• [Task statement] When the string "不知不觉间" appears in a line of the records, show the whole line.

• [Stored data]
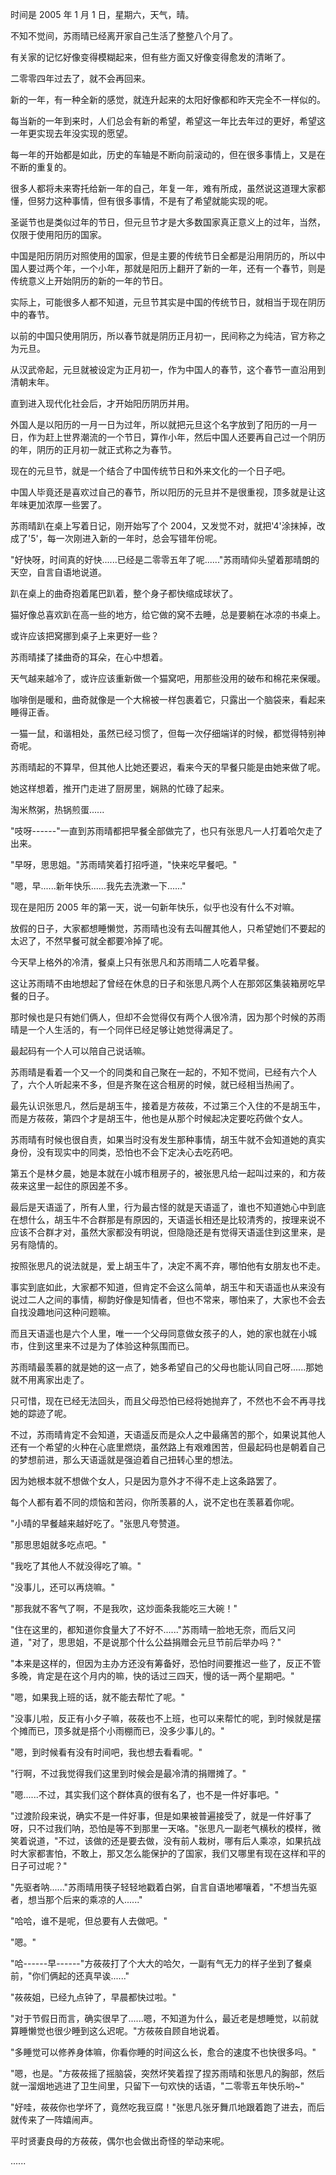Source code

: <link rel="stylesheet" href="../../styles/text.css" />

时间是 2005 年 1 月 1 日，星期六，天气，晴。

不知不觉间，苏雨晴已经离开家自己生活了整整八个月了。

有关家的记忆好像变得模糊起来，但有些方面又好像变得愈发的清晰了。

二零零四年过去了，就不会再回来。

新的一年，有一种全新的感觉，就连升起来的太阳好像都和昨天完全不一样似的。

每当新的一年到来时，人们总会有新的希望，希望这一年比去年过的更好，希望这一年更实现去年没实现的愿望。

每一年的开始都是如此，历史的车轴是不断向前滚动的，但在很多事情上，又是在不断的重复的。

很多人都将未来寄托给新一年的自己，年复一年，难有所成，虽然说这道理大家都懂，但努力这种事情，但有很多事情，不是有了希望就能实现的呢。

圣诞节也是类似过年的节日，但元旦节才是大多数国家真正意义上的过年，当然，仅限于使用阳历的国家。

中国是阳历阴历对照使用的国家，但是主要的传统节日全都是沿用阴历的，所以中国人要过两个年，一个小年，那就是阳历上翻开了新的一年，还有一个春节，则是传统意义上开始阴历的新的一年的节日。

实际上，可能很多人都不知道，元旦节其实是中国的传统节日，就相当于现在阴历中的春节。

以前的中国只使用阴历，所以春节就是阴历正月初一，民间称之为纯洁，官方称之为元旦。

从汉武帝起，元旦就被设定为正月初一，作为中国人的春节，这个春节一直沿用到清朝末年。

直到进入现代化社会后，才开始阳历阴历并用。

外国人是以阳历的一月一日为过年，所以就把元旦这个名字放到了阳历的一月一日，作为赶上世界潮流的一个节日，算作小年，然后中国人还要再自己过一个阴历的年，阴历的正月初一就正式称之为春节。

现在的元旦节，就是一个结合了中国传统节日和外来文化的一个日子吧。

中国人毕竟还是喜欢过自己的春节，所以阳历的元旦并不是很重视，顶多就是让这年味更加浓厚一些罢了。

苏雨晴趴在桌上写着日记，刚开始写了个 2004，又发觉不对，就把'4'涂抹掉，改成了'5'，每一次刚进入新的一年时，总会写错年份呢。

"好快呀，时间真的好快......已经是二零零五年了呢......"苏雨晴仰头望着那晴朗的天空，自言自语地说道。

趴在桌上的曲奇抱着尾巴趴着，整个身子都快缩成球状了。

猫好像总喜欢趴在高一些的地方，给它做的窝不去睡，总是要躺在冰凉的书桌上。

或许应该把窝挪到桌子上来更好一些？

苏雨晴揉了揉曲奇的耳朵，在心中想着。

天气越来越冷了，或许应该重新做一个猫窝吧，用那些没用的破布和棉花来保暖。

咖啡倒是暖和，曲奇就像是一个大棉被一样包裹着它，只露出一个脑袋来，看起来睡得正香。

一猫一鼠，和谐相处，虽然已经习惯了，但每一次仔细端详的时候，都觉得特别神奇呢。

苏雨晴起的不算早，但其他人比她还要迟，看来今天的早餐只能是由她来做了呢。

她这样想着，推开门走进了厨房里，娴熟的忙碌了起来。

淘米熬粥，热锅煎蛋......

"吱呀------"一直到苏雨晴都把早餐全部做完了，也只有张思凡一人打着哈欠走了出来。

"早呀，思思姐。"苏雨晴笑着打招呼道，"快来吃早餐吧。"

"嗯，早......新年快乐......我先去洗漱一下......"

现在是阳历 2005 年的第一天，说一句新年快乐，似乎也没有什么不对嘛。

放假的日子，大家都想睡懒觉，苏雨晴也没有去叫醒其他人，只希望她们不要起的太迟了，不然早餐可就全都要冷掉了呢。

今天早上格外的冷清，餐桌上只有张思凡和苏雨晴二人吃着早餐。

这让苏雨晴不由地想起了曾经在休息的日子和张思凡两个人在那郊区集装箱房吃早餐的日子。

那时候也是只有她们俩人，但却不会觉得仅有两个人很冷清，因为那个时候的苏雨晴是一个人生活的，有一个同伴已经足够让她觉得满足了。

最起码有一个人可以陪自己说话嘛。

苏雨晴是看着一个又一个的同类和自己聚在一起的，不知不觉间，已经有六个人了，六个人听起来不多，但是齐聚在这合租房的时候，就已经相当热闹了。

最先认识张思凡，然后是胡玉牛，接着是方莜莜，不过第三个入住的不是胡玉牛，而是方莜莜，第四个才是胡玉牛，他也是从那个时候起决定要吃药做个女人。

苏雨晴有时候也很自责，如果当时没有发生那种事情，胡玉牛就不会知道她的真实身份，没有现实中的同类，恐怕也不会下定决心去吃药吧。

第五个是林夕晨，她是本就在小城市租房子的，被张思凡给一起叫过来的，和方莜莜来这里一起住的原因差不多。

最后是天语遥了，所有人里，行为最古怪的就是天语遥了，谁也不知道她心中到底在想什么，胡玉牛不合群那是有原因的，天语遥长相还是比较清秀的，按理来说不应该不合群才对，虽然大家都没有明说，但隐隐还是有觉得天语遥住到这里来，是另有隐情的。

按照张思凡的说法就是，爱上胡玉牛了，决定不离不弃，哪怕他有女朋友也不走。

事实到底如此，大家都不知道，但肯定不会这么简单，胡玉牛和天语遥也从来没有说过二人之间的事情，柳韵好像是知情者，但也不常来，哪怕来了，大家也不会去自找没趣地问这种问题嘛。

而且天语遥也是六个人里，唯一一个父母同意做女孩子的人，她的家也就在小城市，住到这里来不过是为了体验这种氛围而已。

苏雨晴最羡慕的就是她的这一点了，她多希望自己的父母也能认同自己呀......那她就不用离家出走了。

只可惜，现在已经无法回头，而且父母恐怕已经将她抛弃了，不然也不会不再寻找她的踪迹了呢。

不过，苏雨晴肯定不会知道，天语遥反而是众人之中最痛苦的那个，如果说其他人还有一个希望的火种在心底里燃烧，虽然路上有艰难困苦，但最起码也是朝着自己的梦想前进，那么天语遥就是强迫着自己扭转心里的想法。

因为她根本就不想做个女人，只是因为意外才不得不走上这条路罢了。

每个人都有着不同的烦恼和苦闷，你所羡慕的人，说不定也在羡慕着你呢。

"小晴的早餐越来越好吃了。"张思凡夸赞道。

"那思思姐就多吃点吧。"

"我吃了其他人不就没得吃了嘛。"

"没事儿，还可以再烧嘛。"

"那我就不客气了啊，不是我吹，这炒面条我能吃三大碗！"

"住在这里的，都知道你食量大了不好不......"苏雨晴一脸地无奈，而后又问道，"对了，思思姐，不是说那个什么公益捐赠会元旦节前后举办吗？"

"本来是这样的，但因为主办方还没有筹备好，恐怕时间要推迟一些了，反正不管多晚，肯定是在这个月内的嘛，快的话过三四天，慢的话一两个星期吧。"

"嗯，如果我上班的话，就不能去帮忙了呢。"

"没事儿啦，反正有小夕子嘛，莜莜也不上班，也可以来帮忙的呢，到时候就是摆个摊而已，顶多就是搭个小雨棚而已，没多少事儿的。"

"嗯，到时候看有没有时间吧，我也想去看看呢。"

"行啊，不过我觉得我们这里到时候会是最冷清的捐赠摊了。"

"嗯......不过，其实我们这个群体真的很有名了，也不是一件好事吧。"

"过渡阶段来说，确实不是一件好事，但是如果被普遍接受了，就是一件好事了呀，只不过我们呐，恐怕是等不到那里一天咯。"张思凡一副老气横秋的模样，微笑着说道，"不过，该做的还是要去做，没有前人栽树，哪有后人乘凉，如果抗战时大家都害怕，不敢上，那又怎么能保护的了国家，我们又哪里有现在这样和平的日子可过呢？"

"先驱者呐......"苏雨晴用筷子轻轻地戳着白粥，自言自语地嘟嚷着，"不想当先驱者，想当那个后来的乘凉的人......"

"哈哈，谁不是呢，但总要有人去做吧。"

"嗯。"

"哈------早------"方莜莜打了个大大的哈欠，一副有气无力的样子坐到了餐桌前，"你们俩起的还真早诶......"

"莜莜姐，已经九点钟了，早晨都快过啦。"

"对于节假日而言，确实很早了......嗯，不知道为什么，最近老是想睡觉，以前就算睡懒觉也很少睡到这么迟呢。"方莜莜自顾自地说着。

"多睡觉可以修养身体嘛，你看你睡的时间这么长，愈合的速度不也快很多吗。"

"嗯，也是。"方莜莜摇了摇脑袋，突然坏笑着捏了捏苏雨晴和张思凡的胸部，然后就一溜烟地逃进了卫生间里，只留下一句欢快的话语，"二零零五年快乐哟\~"

"好哇，莜莜你也学坏了，竟然吃我豆腐！"张思凡张牙舞爪地跟着跑了进去，而后就传来了一阵嬉闹声。

平时贤妻良母的方莜莜，偶尔也会做出奇怪的举动来呢。

......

• [Completed task]
不知不觉间，苏雨晴已经离开家自己生活了整整八个月了。
苏雨晴是看着一个又一个的同类和自己聚在一起的，不知不觉间，已经有六个人了，六个人听起来不多，但是齐聚在这合租房的时候，就已经相当热闹了。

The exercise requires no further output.